Source texts of formatted documents
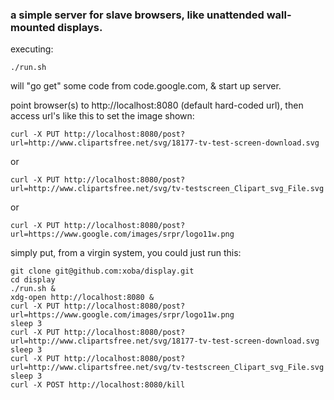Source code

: ### a simple server for slave browsers, like unattended wall-mounted displays. 

executing:

    ./run.sh

will "go get" some code from code.google.com, & start up server.

point browser(s) to http://localhost:8080 (default hard-coded url),
then access url's like this to set the image shown:

    curl -X PUT http://localhost:8080/post?url=http://www.clipartsfree.net/svg/18177-tv-test-screen-download.svg

or 

    curl -X PUT http://localhost:8080/post?url=http://www.clipartsfree.net/svg/tv-testscreen_Clipart_svg_File.svg

or

    curl -X PUT http://localhost:8080/post?url=https://www.google.com/images/srpr/logo11w.png

simply put, from a virgin system, you could just run this:

    git clone git@github.com:xoba/display.git
    cd display
    ./run.sh &
    xdg-open http://localhost:8080 &
    curl -X PUT http://localhost:8080/post?url=https://www.google.com/images/srpr/logo11w.png
    sleep 3
    curl -X PUT http://localhost:8080/post?url=http://www.clipartsfree.net/svg/18177-tv-test-screen-download.svg
    sleep 3
    curl -X PUT http://localhost:8080/post?url=http://www.clipartsfree.net/svg/tv-testscreen_Clipart_svg_File.svg
    sleep 3
    curl -X POST http://localhost:8080/kill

▸ **Work to be completed**
From the first line above to the last, copy the records exactly but omit the pictures.

▸ **Reply**
Source code

: ### a simple server for slave browsers, like unattended wall-mounted displays. 

executing:

    ./run.sh

will "go get" some code from code.google.com, & start up server.

point browser(s) to http://localhost:8080 (default hard-coded url),
then access url's like this to set the image shown:

    curl -X PUT http://localhost:8080/post?url=http://www.clipartsfree.net/svg/18177-tv-test-screen-download.svg

or 

    curl -X PUT http://localhost:8080/post?url=http://www.clipartsfree.net/svg/tv-testscreen_Clipart_svg_File.svg

or

    curl -X PUT http://localhost:8080/post?url=https://www.google.com/images/srpr/logo11w.png

simply put, from a virgin system, you could just run this:

    git clone git@github.com:xoba/display.git
    cd display
    ./run.sh &
    xdg-open http://localhost:8080 &
    curl -X PUT http://localhost:8080/post?url=https://www.google.com/images/srpr/logo11w.png
    sleep 3
    curl -X PUT http://localhost:8080/post?url=http://www.clipartsfree.net/svg/18177-tv-test-screen-download.svg
    sleep 3
    curl -X PUT http://localhost:8080/post?url=http://www.clipartsfree.net/svg/tv-testscreen_Clipart_svg_File.svg
    sleep 3
    curl -X POST http://localhost:8080/kill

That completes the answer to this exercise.